About this task: Look for the word "cteEmployees" in the material below, then report each line where it occurs.

*** Supplied records ***

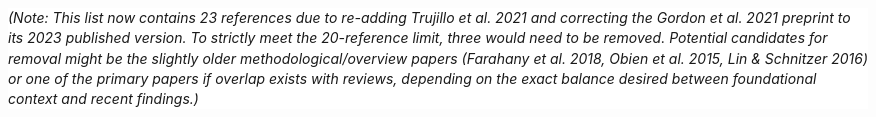 *(Note: This list now contains 23 references due to re-adding Trujillo et al. 2021 and correcting the Gordon et al. 2021 preprint to its 2023 published version. To strictly meet the 20-reference limit, three would need to be removed. Potential candidates for removal might be the slightly older methodological/overview papers (Farahany et al. 2018, Obien et al. 2015, Lin & Schnitzer 2016) or one of the primary papers if overlap exists with reviews, depending on the exact balance desired between foundational context and recent findings.)*
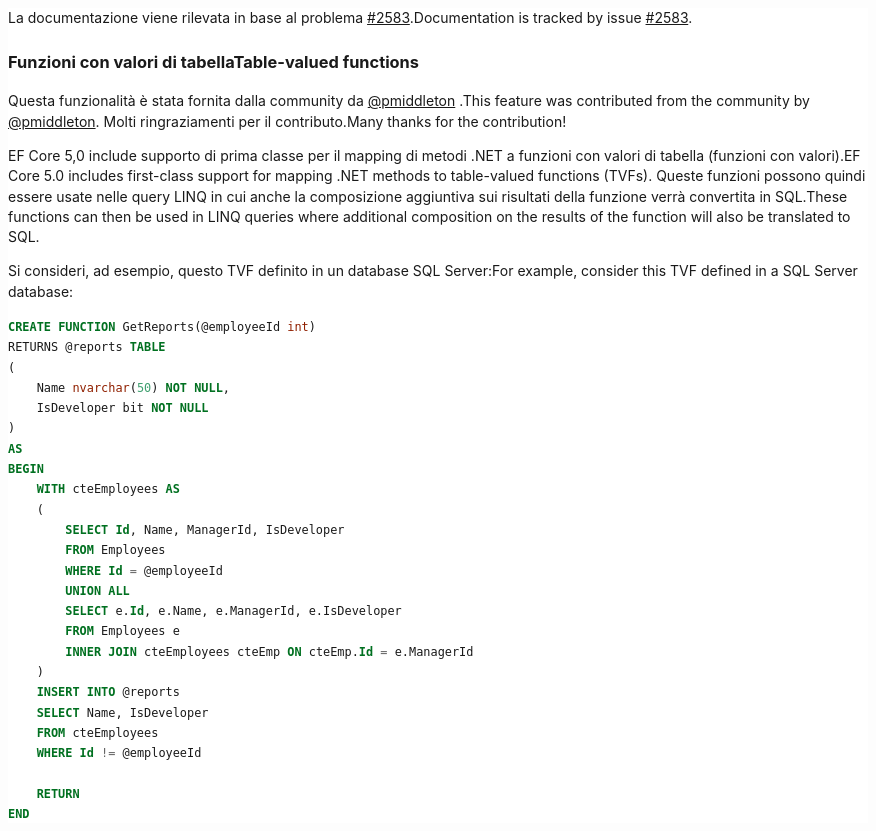 <span data-ttu-id="2aa7e-270">La documentazione viene rilevata in base al problema [#2583](https://github.com/dotnet/EntityFramework.Docs/issues/2583).</span><span class="sxs-lookup"><span data-stu-id="2aa7e-270">Documentation is tracked by issue [#2583](https://github.com/dotnet/EntityFramework.Docs/issues/2583).</span></span>

### <a name="table-valued-functions"></a><span data-ttu-id="2aa7e-271">Funzioni con valori di tabella</span><span class="sxs-lookup"><span data-stu-id="2aa7e-271">Table-valued functions</span></span>

<span data-ttu-id="2aa7e-272">Questa funzionalità è stata fornita dalla community da [@pmiddleton](https://github.com/pmiddleton) .</span><span class="sxs-lookup"><span data-stu-id="2aa7e-272">This feature was contributed from the community by [@pmiddleton](https://github.com/pmiddleton).</span></span> <span data-ttu-id="2aa7e-273">Molti ringraziamenti per il contributo.</span><span class="sxs-lookup"><span data-stu-id="2aa7e-273">Many thanks for the contribution!</span></span>

<span data-ttu-id="2aa7e-274">EF Core 5,0 include supporto di prima classe per il mapping di metodi .NET a funzioni con valori di tabella (funzioni con valori).</span><span class="sxs-lookup"><span data-stu-id="2aa7e-274">EF Core 5.0 includes first-class support for mapping .NET methods to table-valued functions (TVFs).</span></span> <span data-ttu-id="2aa7e-275">Queste funzioni possono quindi essere usate nelle query LINQ in cui anche la composizione aggiuntiva sui risultati della funzione verrà convertita in SQL.</span><span class="sxs-lookup"><span data-stu-id="2aa7e-275">These functions can then be used in LINQ queries where additional composition on the results of the function will also be translated to SQL.</span></span>

<span data-ttu-id="2aa7e-276">Si consideri, ad esempio, questo TVF definito in un database SQL Server:</span><span class="sxs-lookup"><span data-stu-id="2aa7e-276">For example, consider this TVF defined in a SQL Server database:</span></span>

```sql
CREATE FUNCTION GetReports(@employeeId int)
RETURNS @reports TABLE
(
    Name nvarchar(50) NOT NULL,
    IsDeveloper bit NOT NULL
)
AS
BEGIN
    WITH cteEmployees AS
    (
        SELECT Id, Name, ManagerId, IsDeveloper
        FROM Employees
        WHERE Id = @employeeId
        UNION ALL
        SELECT e.Id, e.Name, e.ManagerId, e.IsDeveloper
        FROM Employees e
        INNER JOIN cteEmployees cteEmp ON cteEmp.Id = e.ManagerId
    )
    INSERT INTO @reports
    SELECT Name, IsDeveloper
    FROM cteEmployees
    WHERE Id != @employeeId

    RETURN
END
```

***

Response below:
    WITH cteEmployees AS
        INNER JOIN cteEmployees cteEmp ON cteEmp.Id = e.ManagerId
    FROM cteEmployees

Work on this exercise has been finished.